Last Monday evening, I barely managed to get past $35. Same with Tuesday. I did not reset my AR. I am around 20% as always.
I have a theory.
A crapload of people reset their acceptance rate.
Starting Wednesday, it began to get better.
I am thinking the acceptance rates began tapering off again, and things are slowly returning to normal.
Just a theory I have.


----------



## SinTaxERROR (Jul 23, 2019)

Uberdriver2710 said:


> I don't remember. Does it matter?
> 
> I usually schedule or 'dash now', depending on the situation.
> 
> The app gives me a 'dash now' if I have an upcoming schedule, and they need drivers....<---should I ignore this?


I do not think “dash now” is given the same preference as scheduled blocks… almost like a fill in worker or for high demand only. JMO


----------



## Ed Elivery (3 mo ago)

SinTaxERROR said:


> I do not think “dash now” is given the same preference as scheduled blocks… almost like a fill in worker or for high demand only. JMO


FWIW I have over 3K dels with ******Dish but I learned to NEVER ever use their idiotic (and highly manipulative, like everything they do) "scheduling." The last few weeks have been so awful with them (not helped by a CV which was totally undeserved and seriously pissed me off) that I committed my energy to UE and GH, which now make over 85% of my earnings.

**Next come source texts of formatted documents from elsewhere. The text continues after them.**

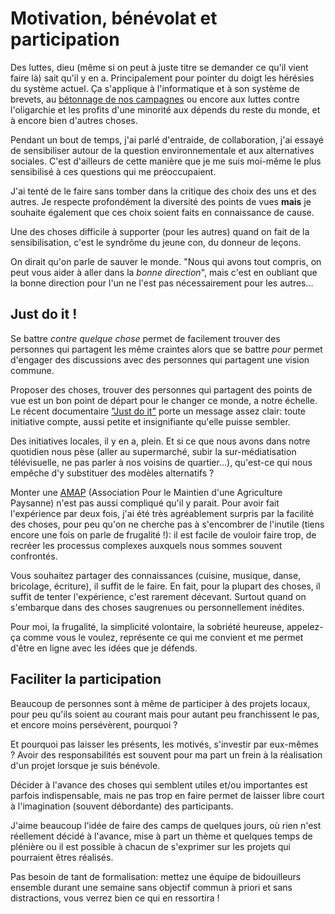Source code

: # Motivation, bénévolat et participation


Des luttes, dieu (même si on peut à juste titre se demander ce qu'il
vient faire là) sait qu'il y en a. Principalement pour pointer du doigt
les hérésies du système actuel. Ça s'applique à l'informatique et à son
système de brevets, au [bétonnage de nos
campagnes](http://zad.nadir.org/) ou encore aux luttes contre
l'oligarchie et les profits d'une minorité aux dépends du reste du
monde, et à encore bien d'autres choses.

Pendant un bout de temps, j'ai parlé d'entraide, de collaboration, j'ai
essayé de sensibiliser autour de la question environnementale et aux
alternatives sociales. C'est d'ailleurs de cette manière que je me suis
moi-même le plus sensibilisé à ces questions qui me préoccupaient.

J'ai tenté de le faire sans tomber dans la critique des choix des uns et
des autres. Je respecte profondément la diversité des points de vues
**mais** je souhaite également que ces choix soient faits en
connaissance de cause.

Une des choses difficile à supporter (pour les autres) quand on fait de
la sensibilisation, c'est le syndrôme du jeune con, du donneur de
leçons.

On dirait qu'on parle de sauver le monde. "Nous qui avons tout compris,
on peut vous aider à aller dans la *bonne direction*", mais c'est en
oubliant que la bonne direction pour l'un ne l'est pas nécessairement
pour les autres…

## Just do it !

Se battre *contre quelque chose* permet de facilement trouver des
personnes qui partagent les même craintes alors que se battre *pour*
permet d'engager des discussions avec des personnes qui partagent une
vision commune.

Proposer des choses, trouver des personnes qui partagent des points de
vue est un bon point de départ pour le changer ce monde, a notre
échelle. Le récent documentaire ["Just do
it"](http://justdoitfilm.com/) porte un message assez clair: toute
initiative compte, aussi petite et insignifiante qu'elle puisse sembler.

Des initiatives locales, il y en a, plein. Et si ce que nous avons dans
notre quotidien nous pèse (aller au supermarché, subir la
sur-médiatisation télévisuelle, ne pas parler à nos voisins de
quartier…), qu'est-ce qui nous empêche d'y substituer des modèles
alternatifs ?

Monter une [AMAP](https://fr.wikipedia.org/wiki/AMAP) (Association Pour
le Maintien d'une Agriculture Paysanne) n'est pas aussi compliqué qu'il
y parait. Pour avoir fait l'expérience par deux fois, j'ai été très
agréablement surpris par la facilité des choses, pour peu qu'on ne
cherche pas à s'encombrer de l'inutile (tiens encore une fois on parle
de frugalité \!): il est facile de vouloir faire trop, de recréer les
processus complexes auxquels nous sommes souvent confrontés.

Vous souhaitez partager des connaissances (cuisine, musique, danse,
bricolage, écriture), il suffit de le faire. En fait, pour la plupart
des choses, il suffit de tenter l'expérience, c'est rarement décevant.
Surtout quand on s'embarque dans des choses saugrenues ou
personnellement inédites.

Pour moi, la frugalité, la simplicité volontaire, la sobriété heureuse,
appelez-ça comme vous le voulez, représente ce qui me convient et me
permet d'être en ligne avec les idées que je défends.

## Faciliter la participation

Beaucoup de personnes sont à même de participer à des projets locaux,
pour peu qu'ils soient au courant mais pour autant peu franchissent le
pas, et encore moins persévèrent, pourquoi ?

Et pourquoi pas laisser les présents, les motivés, s'investir par
eux-mêmes ? Avoir des responsabilités est souvent pour ma part un frein
à la réalisation d'un projet lorsque je suis bénévole.

Décider à l'avance des choses qui semblent utiles et/ou importantes est
parfois indispensable, mais ne pas trop en faire permet de laisser libre
court à l'imagination (souvent débordante) des participants.

J'aime beaucoup l'idée de faire des camps de quelques jours, où rien
n'est réellement décidé à l'avance, mise à part un thème et quelques
temps de plénière ou il est possible à chacun de s'exprimer sur les
projets qui pourraient êtres réalisés.

Pas besoin de tant de formalisation: mettez une équipe de bidouilleurs
ensemble durant une semaine sans objectif commun à priori et sans
distractions, vous verrez bien ce qui en ressortira \!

BTW, I had to laugh at their utterly pathetic emails over the last few days telling me that I would not be penalized by THEIR mistake when they had a massive "outage." Which is code word with them for "our underpowered servers CRASHED (once again) but we acknowledge ZERO responsibility for the problem! (and we sure as hell will NOT compensate you in any way, shape or form.)"


----------



## ANThonyBoreDaneCook (Oct 7, 2019)

Ed Elivery said:


> BTW, I had to laugh at their utterly pathetic emails over the last few days telling me that I would not be penalized by THEIR mistake when they had a massive "outage." Which is code word with them for "our underpowered servers CRASHED (once again) but we acknowledge ZERO responsibility for the problem! (and we sure as hell will NOT compensate you in any way, shape or form.)"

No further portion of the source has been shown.